— Task brief —
Going line by line through the entries below, note each one with "possono", then report how many there are and nothing else.

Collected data
########################################

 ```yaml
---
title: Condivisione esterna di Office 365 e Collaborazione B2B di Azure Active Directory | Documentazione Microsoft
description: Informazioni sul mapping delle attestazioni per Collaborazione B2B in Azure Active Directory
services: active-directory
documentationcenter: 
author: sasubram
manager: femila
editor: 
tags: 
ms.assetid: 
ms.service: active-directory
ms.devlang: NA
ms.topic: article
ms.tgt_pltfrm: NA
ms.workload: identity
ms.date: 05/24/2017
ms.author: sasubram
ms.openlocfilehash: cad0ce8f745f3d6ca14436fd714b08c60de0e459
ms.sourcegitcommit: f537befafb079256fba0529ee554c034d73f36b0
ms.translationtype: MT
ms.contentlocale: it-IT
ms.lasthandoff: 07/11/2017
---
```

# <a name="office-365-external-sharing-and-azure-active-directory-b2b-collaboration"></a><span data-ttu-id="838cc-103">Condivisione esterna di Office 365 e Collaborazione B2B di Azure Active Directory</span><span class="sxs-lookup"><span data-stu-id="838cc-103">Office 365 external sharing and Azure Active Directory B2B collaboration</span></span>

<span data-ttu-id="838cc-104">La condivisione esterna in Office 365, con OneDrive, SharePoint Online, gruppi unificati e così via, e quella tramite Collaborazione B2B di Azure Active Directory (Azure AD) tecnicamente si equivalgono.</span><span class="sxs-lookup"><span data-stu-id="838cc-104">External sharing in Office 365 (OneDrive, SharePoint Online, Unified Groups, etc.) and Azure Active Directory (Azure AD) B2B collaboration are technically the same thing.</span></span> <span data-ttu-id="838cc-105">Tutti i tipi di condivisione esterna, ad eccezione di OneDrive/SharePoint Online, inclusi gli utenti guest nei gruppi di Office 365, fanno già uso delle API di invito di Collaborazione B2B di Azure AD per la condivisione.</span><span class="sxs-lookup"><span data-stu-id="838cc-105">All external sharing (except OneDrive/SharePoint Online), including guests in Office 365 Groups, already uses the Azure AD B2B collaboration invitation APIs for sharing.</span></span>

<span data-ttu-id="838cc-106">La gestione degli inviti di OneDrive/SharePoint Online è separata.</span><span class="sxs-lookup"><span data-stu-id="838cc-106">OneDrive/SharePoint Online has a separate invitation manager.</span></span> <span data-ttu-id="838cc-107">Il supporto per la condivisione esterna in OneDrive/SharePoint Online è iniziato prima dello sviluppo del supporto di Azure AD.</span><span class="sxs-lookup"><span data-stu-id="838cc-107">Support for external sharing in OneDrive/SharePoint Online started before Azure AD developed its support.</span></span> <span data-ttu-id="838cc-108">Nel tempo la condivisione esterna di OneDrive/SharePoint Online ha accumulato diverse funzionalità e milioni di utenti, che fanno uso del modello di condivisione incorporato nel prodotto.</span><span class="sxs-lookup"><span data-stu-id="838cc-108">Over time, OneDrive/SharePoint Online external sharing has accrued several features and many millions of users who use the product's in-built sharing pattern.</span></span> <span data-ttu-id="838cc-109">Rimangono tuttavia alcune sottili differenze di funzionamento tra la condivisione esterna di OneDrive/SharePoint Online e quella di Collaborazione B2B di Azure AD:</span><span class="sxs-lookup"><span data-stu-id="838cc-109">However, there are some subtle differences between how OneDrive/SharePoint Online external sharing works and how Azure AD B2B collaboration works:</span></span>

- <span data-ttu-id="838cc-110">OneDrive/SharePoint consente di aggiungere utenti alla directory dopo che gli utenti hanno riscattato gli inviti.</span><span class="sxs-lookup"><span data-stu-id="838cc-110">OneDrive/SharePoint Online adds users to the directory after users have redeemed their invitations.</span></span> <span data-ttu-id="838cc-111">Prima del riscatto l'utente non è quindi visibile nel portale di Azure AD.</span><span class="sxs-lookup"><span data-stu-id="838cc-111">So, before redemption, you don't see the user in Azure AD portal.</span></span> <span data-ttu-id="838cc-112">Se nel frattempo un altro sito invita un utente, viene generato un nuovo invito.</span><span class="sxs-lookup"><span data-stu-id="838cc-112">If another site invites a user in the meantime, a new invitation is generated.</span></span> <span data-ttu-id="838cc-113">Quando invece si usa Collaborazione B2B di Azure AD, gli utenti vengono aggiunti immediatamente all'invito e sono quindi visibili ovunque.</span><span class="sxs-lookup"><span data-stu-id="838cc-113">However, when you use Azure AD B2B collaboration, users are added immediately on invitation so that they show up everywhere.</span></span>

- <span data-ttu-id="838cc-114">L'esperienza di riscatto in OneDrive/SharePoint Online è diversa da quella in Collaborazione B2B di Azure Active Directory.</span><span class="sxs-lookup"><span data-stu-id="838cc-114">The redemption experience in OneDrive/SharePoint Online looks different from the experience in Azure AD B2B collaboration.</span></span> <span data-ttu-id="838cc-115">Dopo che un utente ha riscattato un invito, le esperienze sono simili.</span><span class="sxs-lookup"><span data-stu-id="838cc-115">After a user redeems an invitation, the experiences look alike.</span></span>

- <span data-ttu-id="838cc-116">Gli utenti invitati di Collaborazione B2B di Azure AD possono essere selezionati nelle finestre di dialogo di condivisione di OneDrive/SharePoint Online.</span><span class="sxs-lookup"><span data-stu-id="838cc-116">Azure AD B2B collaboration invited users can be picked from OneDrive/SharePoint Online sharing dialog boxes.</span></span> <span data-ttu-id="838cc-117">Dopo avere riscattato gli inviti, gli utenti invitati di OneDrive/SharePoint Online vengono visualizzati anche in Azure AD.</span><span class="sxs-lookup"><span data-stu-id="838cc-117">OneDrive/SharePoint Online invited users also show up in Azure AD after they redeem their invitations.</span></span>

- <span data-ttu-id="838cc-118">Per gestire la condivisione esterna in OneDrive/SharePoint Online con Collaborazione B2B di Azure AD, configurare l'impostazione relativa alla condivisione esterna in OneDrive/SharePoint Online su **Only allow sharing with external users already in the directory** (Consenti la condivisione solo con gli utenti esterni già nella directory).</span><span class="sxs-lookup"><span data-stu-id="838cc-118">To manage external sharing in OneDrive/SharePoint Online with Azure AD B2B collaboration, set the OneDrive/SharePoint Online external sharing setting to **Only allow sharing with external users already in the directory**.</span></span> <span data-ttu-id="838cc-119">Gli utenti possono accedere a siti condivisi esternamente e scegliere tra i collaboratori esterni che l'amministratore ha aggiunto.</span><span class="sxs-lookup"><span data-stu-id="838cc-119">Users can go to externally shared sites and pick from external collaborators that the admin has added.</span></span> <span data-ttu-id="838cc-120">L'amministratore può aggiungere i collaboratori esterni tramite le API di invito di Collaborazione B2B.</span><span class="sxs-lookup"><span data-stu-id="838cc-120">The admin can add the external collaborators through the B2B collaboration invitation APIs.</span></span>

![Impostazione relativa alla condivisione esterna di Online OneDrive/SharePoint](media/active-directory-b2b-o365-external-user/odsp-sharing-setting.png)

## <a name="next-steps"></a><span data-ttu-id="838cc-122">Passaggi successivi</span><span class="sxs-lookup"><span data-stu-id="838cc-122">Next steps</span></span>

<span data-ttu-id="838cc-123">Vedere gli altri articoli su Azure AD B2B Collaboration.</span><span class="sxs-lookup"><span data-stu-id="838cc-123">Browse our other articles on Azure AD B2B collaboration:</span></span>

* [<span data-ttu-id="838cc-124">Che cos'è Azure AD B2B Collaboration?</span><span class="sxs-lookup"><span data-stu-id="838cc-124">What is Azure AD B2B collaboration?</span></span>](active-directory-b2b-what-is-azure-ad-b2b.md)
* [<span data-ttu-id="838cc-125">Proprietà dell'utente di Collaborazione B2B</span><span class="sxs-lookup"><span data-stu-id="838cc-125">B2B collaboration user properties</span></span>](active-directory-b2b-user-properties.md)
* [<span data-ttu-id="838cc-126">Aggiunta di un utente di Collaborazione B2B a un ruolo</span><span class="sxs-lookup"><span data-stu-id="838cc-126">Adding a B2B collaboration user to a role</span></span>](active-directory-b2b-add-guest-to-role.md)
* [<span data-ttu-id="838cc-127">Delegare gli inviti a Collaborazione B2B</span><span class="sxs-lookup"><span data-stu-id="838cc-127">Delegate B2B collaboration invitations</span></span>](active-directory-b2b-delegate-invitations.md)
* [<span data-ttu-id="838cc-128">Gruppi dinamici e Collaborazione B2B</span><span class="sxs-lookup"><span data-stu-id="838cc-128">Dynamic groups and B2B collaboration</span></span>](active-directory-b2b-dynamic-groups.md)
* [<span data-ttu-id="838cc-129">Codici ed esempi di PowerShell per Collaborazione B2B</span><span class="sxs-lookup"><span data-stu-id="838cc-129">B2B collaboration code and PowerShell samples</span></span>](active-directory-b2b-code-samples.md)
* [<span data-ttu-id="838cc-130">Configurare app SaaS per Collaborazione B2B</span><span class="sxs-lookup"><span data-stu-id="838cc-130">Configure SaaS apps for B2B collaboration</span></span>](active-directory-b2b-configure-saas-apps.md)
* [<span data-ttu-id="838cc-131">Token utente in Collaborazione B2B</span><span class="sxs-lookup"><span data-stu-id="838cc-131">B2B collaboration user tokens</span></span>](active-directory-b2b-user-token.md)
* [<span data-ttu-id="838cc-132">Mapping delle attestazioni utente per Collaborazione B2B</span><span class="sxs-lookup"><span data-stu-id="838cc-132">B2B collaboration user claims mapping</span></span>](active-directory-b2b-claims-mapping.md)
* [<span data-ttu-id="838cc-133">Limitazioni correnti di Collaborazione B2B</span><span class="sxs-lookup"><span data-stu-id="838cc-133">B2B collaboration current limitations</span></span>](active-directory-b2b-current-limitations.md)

########################################

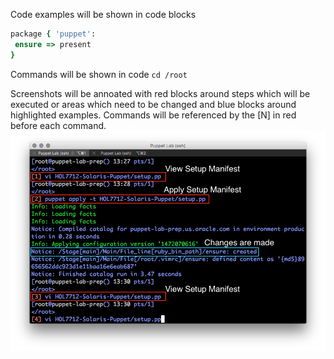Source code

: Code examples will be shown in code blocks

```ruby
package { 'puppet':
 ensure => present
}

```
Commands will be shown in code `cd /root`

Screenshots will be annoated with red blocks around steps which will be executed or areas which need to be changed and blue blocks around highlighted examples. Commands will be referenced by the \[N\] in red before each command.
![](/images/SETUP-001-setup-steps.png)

########################################

— Result —
2